• [DATA SECTION]
********************

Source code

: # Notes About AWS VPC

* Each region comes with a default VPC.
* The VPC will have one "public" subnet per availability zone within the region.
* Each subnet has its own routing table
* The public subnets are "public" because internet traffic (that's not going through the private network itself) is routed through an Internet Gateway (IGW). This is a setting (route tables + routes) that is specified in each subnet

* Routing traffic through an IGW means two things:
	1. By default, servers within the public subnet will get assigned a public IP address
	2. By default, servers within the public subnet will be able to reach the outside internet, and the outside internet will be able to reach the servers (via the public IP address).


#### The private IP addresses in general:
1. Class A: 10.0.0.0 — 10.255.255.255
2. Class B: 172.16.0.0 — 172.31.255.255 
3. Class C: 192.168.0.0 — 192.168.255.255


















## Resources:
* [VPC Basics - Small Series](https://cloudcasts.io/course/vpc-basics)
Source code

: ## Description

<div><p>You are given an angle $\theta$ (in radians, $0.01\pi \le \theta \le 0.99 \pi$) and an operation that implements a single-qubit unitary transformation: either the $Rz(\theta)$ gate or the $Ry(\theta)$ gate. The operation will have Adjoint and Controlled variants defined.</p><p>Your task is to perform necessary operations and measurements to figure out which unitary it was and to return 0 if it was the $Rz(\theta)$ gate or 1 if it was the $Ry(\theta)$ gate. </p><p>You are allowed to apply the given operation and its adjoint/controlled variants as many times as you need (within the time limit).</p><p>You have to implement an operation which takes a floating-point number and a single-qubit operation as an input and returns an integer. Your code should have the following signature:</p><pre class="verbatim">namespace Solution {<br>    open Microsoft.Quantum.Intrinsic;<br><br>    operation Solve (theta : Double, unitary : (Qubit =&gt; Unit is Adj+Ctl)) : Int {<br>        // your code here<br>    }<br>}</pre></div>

********************

• [TASK ITEM] The records above should be printed in full, exactly as they appear.

• [EXPECTED ANSWER]
Source code

: # Notes About AWS VPC

* Each region comes with a default VPC.
* The VPC will have one "public" subnet per availability zone within the region.
* Each subnet has its own routing table
* The public subnets are "public" because internet traffic (that's not going through the private network itself) is routed through an Internet Gateway (IGW). This is a setting (route tables + routes) that is specified in each subnet

* Routing traffic through an IGW means two things:
	1. By default, servers within the public subnet will get assigned a public IP address
	2. By default, servers within the public subnet will be able to reach the outside internet, and the outside internet will be able to reach the servers (via the public IP address).


#### The private IP addresses in general:
1. Class A: 10.0.0.0 — 10.255.255.255
2. Class B: 172.16.0.0 — 172.31.255.255 
3. Class C: 192.168.0.0 — 192.168.255.255


















## Resources:
* [VPC Basics - Small Series](https://cloudcasts.io/course/vpc-basics)
Source code

: ## Description

<div><p>You are given an angle $\theta$ (in radians, $0.01\pi \le \theta \le 0.99 \pi$) and an operation that implements a single-qubit unitary transformation: either the $Rz(\theta)$ gate or the $Ry(\theta)$ gate. The operation will have Adjoint and Controlled variants defined.</p><p>Your task is to perform necessary operations and measurements to figure out which unitary it was and to return 0 if it was the $Rz(\theta)$ gate or 1 if it was the $Ry(\theta)$ gate. </p><p>You are allowed to apply the given operation and its adjoint/controlled variants as many times as you need (within the time limit).</p><p>You have to implement an operation which takes a floating-point number and a single-qubit operation as an input and returns an integer. Your code should have the following signature:</p><pre class="verbatim">namespace Solution {<br>    open Microsoft.Quantum.Intrinsic;<br><br>    operation Solve (theta : Double, unitary : (Qubit =&gt; Unit is Adj+Ctl)) : Int {<br>        // your code here<br>    }<br>}</pre></div>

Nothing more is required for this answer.